Monday, July 29, 2013

Geoffrey Hill, Robert Graves, Heresy.


In his most recent Oxford lecture (30th April 2013), Geoffrey Hill said:

Rather to my belated surprise Graves is becoming a key figure in this series of lectures.
He went on to say:

Two of Graves’s early prose books ‘On English Poetry’, 1922 and ’Poetic Unreason  and Other Studies’ 1925,  I would certainly recommend for autodidactic, self apprenticed deeply eccentric young poets.

I may not be young, but I’ll accept the other terms.  

I know Graves’s later criticism well. He is my favourite writer on English poetry, bracing in his iconoclasm. Reading him one is constantly obliged to remember that that what is on offer is a personal opinion, a well informed, deeply considered opinion based on years of study and thought, underwritten by personal practice. But an opinion which at times could be wrong and which, driven by its own honesty, could arrive in places that can only be described as bizarre.  You can never take him for granted, or simply parrot what he wrote. I don’t think anyone should ever do this with anyone:  the reader’s duty is to weigh the verdict on offer by going back to the poems and poets under discussion. 

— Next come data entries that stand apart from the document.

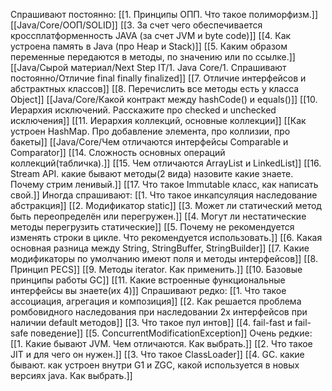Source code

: Спрашивают постоянно:
[[1. Принципы ОПП. Что такое полиморфизм.]]
[[Java/Core/ООП/SOLID]]
[[3. За счет чего обеспечивается кроссплатформенность JAVA (за счет JVM и byte code)]]
[[4. Как устроена память в Java (про Heap и Stack)]]
[[5. Каким образом переменные передаются в методы, по значению или по ссылке.]]
[[Java/Сырой материал/Next Step IT/1. Java Core/1. Спрашивают постоянно/Отличие final finally finalized]]
[[7. Отличие интерфейсов и абстрактных классов]]
[[8. Перечислить все методы есть у класса Object]]
[[Java/Core/Какой контракт между hashCode() и equals()]]
[[10. Иерархия исключений. Расскажите про checked и unchecked исключения]]
[[11. Иерархия коллекций, основные коллекции]]
[[Как устроен HashMap.  Про добавление элемента, про коллизии, про бакеты]]
[[Java/Core/Чем отличаются интерфейсы Comparable и Comparator]]
[[14. Сложность основных операций коллекций(табличка).]]
[[15. Чем отличаются ArrayList и LinkedList]]
[[16. Stream API. какие бывают методы(2 вида) назовите какие знаете. Почему стрим ленивый.]]
[[17. Что такое Immutable класс, как написать свой.]]
Иногда спрашивают: 
[[1. Что такое инкапсуляция наследование абстракция]]
[[2. Модификатор static]]
[[3. Может ли статический метод быть переопределён или перегружен.]]
[[4. Могут ли нестатические методы перегрузить статические]]
[[5. Почему не рекомендуется изменять строки в цикле. Что рекомендуется использовать.]]
[[6. Какая основная разница между String, StringBuffer, StringBuilder]]
[[7. Какие модификаторы по умолчанию имеют поля и методы интерфейсов]]
[[8.  Принцип PECS]]
[[9. Методы iterator. Как применить.]]
[[10. Базовые принципы работы GC]]
[[11. Какие встроенные функциональные интерфейсы вы знаете(их 4)]]
Спрашивают редко:
[[1. Что такое ассоциация, агрегация и композиция]]
[[2. Как решается проблема ромбовидного наследования при наследовании 2х интерфейсов при наличии default методов]]
[[3. Что такое пул интов]]
[[4. fail-fast и fail-safe поведение]]
[[5. ConcurrentModificationException]]
Очень редкие: 
[[1. Какие бывают JVM. Чем отличаются. Как выбрать.]]
[[2. Что такое JIT и для чего он нужен.]]
[[3. Что такое ClassLoader]]
[[4. GC. какие бывают. как устроен внутри G1 и ZGC, какой используется в новых версиях java. Как выбрать.]]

The gift of Graves’s criticism is the obligation it places on the reader to think; the proffered courtesy is his assumption that the reader is intelligent and responsible enough to do this.  

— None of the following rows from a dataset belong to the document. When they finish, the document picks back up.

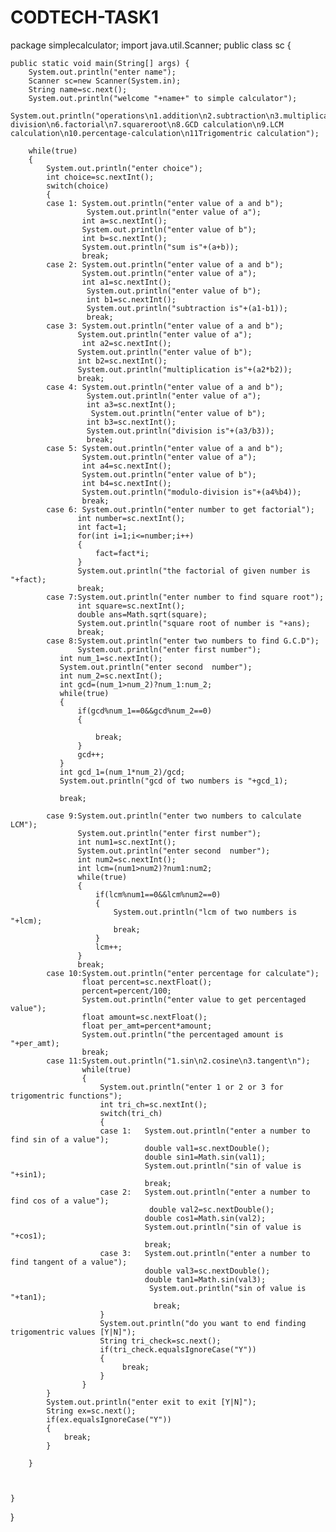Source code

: # CODTECH-TASK1
package simplecalculator;
import java.util.Scanner;
public class sc {

	public static void main(String[] args) {
		System.out.println("enter name");
		Scanner sc=new Scanner(System.in);
		String name=sc.next();
		System.out.println("welcome "+name+" to simple calculator");
		System.out.println("operations\n1.addition\n2.subtraction\n3.multiplication\n4.division\n5.modulo-division\n6.factorial\n7.squareroot\n8.GCD calculation\n9.LCM calculation\n10.percentage-calculation\n11Trigomentric calculation");
		
		while(true)
		{
			System.out.println("enter choice");
			int choice=sc.nextInt();
			switch(choice)
			{
			case 1: System.out.println("enter value of a and b");
			         System.out.println("enter value of a");
			        int a=sc.nextInt();
			        System.out.println("enter value of b");
			        int b=sc.nextInt();
			        System.out.println("sum is"+(a+b));
			        break;
			case 2: System.out.println("enter value of a and b");
	                System.out.println("enter value of a");
	                int a1=sc.nextInt();
	                 System.out.println("enter value of b");
	                 int b1=sc.nextInt();
	                 System.out.println("subtraction is"+(a1-b1));
	                 break;
			case 3: System.out.println("enter value of a and b");
	               System.out.println("enter value of a");
	                int a2=sc.nextInt();
	               System.out.println("enter value of b");
	               int b2=sc.nextInt();
	               System.out.println("multiplication is"+(a2*b2));
	               break;
			case 4: System.out.println("enter value of a and b");
	                 System.out.println("enter value of a");
	                 int a3=sc.nextInt();
	                  System.out.println("enter value of b");
	                 int b3=sc.nextInt();
	                 System.out.println("division is"+(a3/b3));
	                 break;
			case 5: System.out.println("enter value of a and b");
                    System.out.println("enter value of a");
                    int a4=sc.nextInt();
                    System.out.println("enter value of b");
                    int b4=sc.nextInt();
                    System.out.println("modulo-division is"+(a4%b4));
                    break;
			case 6: System.out.println("enter number to get factorial");
			       int number=sc.nextInt();
			       int fact=1;
			       for(int i=1;i<=number;i++)
			       {
			    	   fact=fact*i;
			       }
			       System.out.println("the factorial of given number is "+fact);
			       break;
			case 7:System.out.println("enter number to find square root"); 
			       int square=sc.nextInt();
			       double ans=Math.sqrt(square);
			       System.out.println("square root of number is "+ans);
			       break;
			case 8:System.out.println("enter two numbers to find G.C.D");
			       System.out.println("enter first number");
		       int num_1=sc.nextInt();
		       System.out.println("enter second  number");
		       int num_2=sc.nextInt();
		       int gcd=(num_1>num_2)?num_1:num_2;
		       while(true)
		       {
		    	   if(gcd%num_1==0&&gcd%num_2==0)
		    	   {
		    		  
		    		   break;
		    	   }
		    	   gcd++;	    	   
		       }
		       int gcd_1=(num_1*num_2)/gcd;
		       System.out.println("gcd of two numbers is "+gcd_1);
		       
		       break;
			
			case 9:System.out.println("enter two numbers to calculate LCM");
			       System.out.println("enter first number");
			       int num1=sc.nextInt();
			       System.out.println("enter second  number");
			       int num2=sc.nextInt();
			       int lcm=(num1>num2)?num1:num2;
			       while(true)
			       {
			    	   if(lcm%num1==0&&lcm%num2==0)
			    	   {
			    		   System.out.println("lcm of two numbers is "+lcm);
			    		   break;
			    	   }
			    	   lcm++;
			       }
			       break;
			case 10:System.out.println("enter percentage for calculate");
			        float percent=sc.nextFloat();
			        percent=percent/100;
			        System.out.println("enter value to get percentaged value");
			        float amount=sc.nextFloat();
			        float per_amt=percent*amount;
			        System.out.println("the percentaged amount is "+per_amt);
			        break;
			case 11:System.out.println("1.sin\n2.cosine\n3.tangent\n");
			        while(true)
			        {
			        	System.out.println("enter 1 or 2 or 3 for trigomentric functions");
			        	int tri_ch=sc.nextInt();
			        	switch(tri_ch)
			        	{
			        	case 1:   System.out.println("enter a number to find sin of a value");
			        	          double val1=sc.nextDouble();
			        	          double sin1=Math.sin(val1);
			        	          System.out.println("sin of value is "+sin1);
			        	          break;
			        	case 2:   System.out.println("enter a number to find cos of a value");
	        	                   double val2=sc.nextDouble();
	        	                  double cos1=Math.sin(val2);
	        	                  System.out.println("sin of value is "+cos1);
	        	                  break;
			        	case 3:   System.out.println("enter a number to find tangent of a value");
	        	                  double val3=sc.nextDouble();
	        	                  double tan1=Math.sin(val3);
	        	                   System.out.println("sin of value is "+tan1);
	        	                    break;          
			        	}
			        	System.out.println("do you want to end finding trigomentric values [Y|N]");
			        	String tri_check=sc.next();
			        	if(tri_check.equalsIgnoreCase("Y"))
			        	{
			        		 break;
			        	}
			        }
			}
			System.out.println("enter exit to exit [Y|N]");
			String ex=sc.next();
			if(ex.equalsIgnoreCase("Y"))
			{
				break;
			}		
		
		}
		
		

	}

}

I knew of the books Hill mentions from various biographies, but had never read either, so tracked them down.  When I have read “The Meaning of Dreams” which he doesn’t mention but sits between them, I’ll discuss all three.

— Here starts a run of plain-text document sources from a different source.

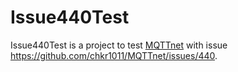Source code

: Issue440Test
====================================

Issue440Test is a project to test [MQTTnet](https://github.com/chkr1011/MQTTnet) with issue https://github.com/chkr1011/MQTTnet/issues/440.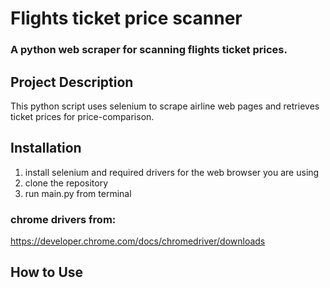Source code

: # Flights ticket price scanner
### A python web scraper for scanning flights ticket prices. 

## Project Description
This python script uses selenium to scrape airline web pages and retrieves ticket prices for price-comparison.

## Installation
1. install selenium and required drivers for the web browser you are using
2. clone the repository 
3. run main.py from terminal

### chrome drivers from:
https://developer.chrome.com/docs/chromedriver/downloads


## How to Use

They are awkward reading. They seem so… different to what passes  as contemporary literary discourse. Firstly, Graves wrote clear elegant prose. Even when he is at his loopiest in things like ‘The White Goddess’, the writer of “The reader over your shoulder” never lost sight of his obligation, as a writer, to communicate. He has something to say and he wants to communicate it to the reader. What a quaint old fashioned idea!  How bizarre that seems coming out of reading someone like Derrida or Lacan.  He doesn’t need a secondary exegesis; but you are constantly aware of the complexity of the thought on offer.

Had he been central in the way Eliot was, the self-supporting, self-important  circus of critics who make careers out of explaining what that other critic meant in her explanation of yet another critic might never started.  
Secondly, he is writing about poetry from the perspective of someone who writes it, nagging at an attempt to explain the process of creation. Which makes his writing uncomfortable. It’s like reading Freud where I hope he’s not right because if he is I’d have to admit to thoughts and feelings the day light world says I shouldn’t be having.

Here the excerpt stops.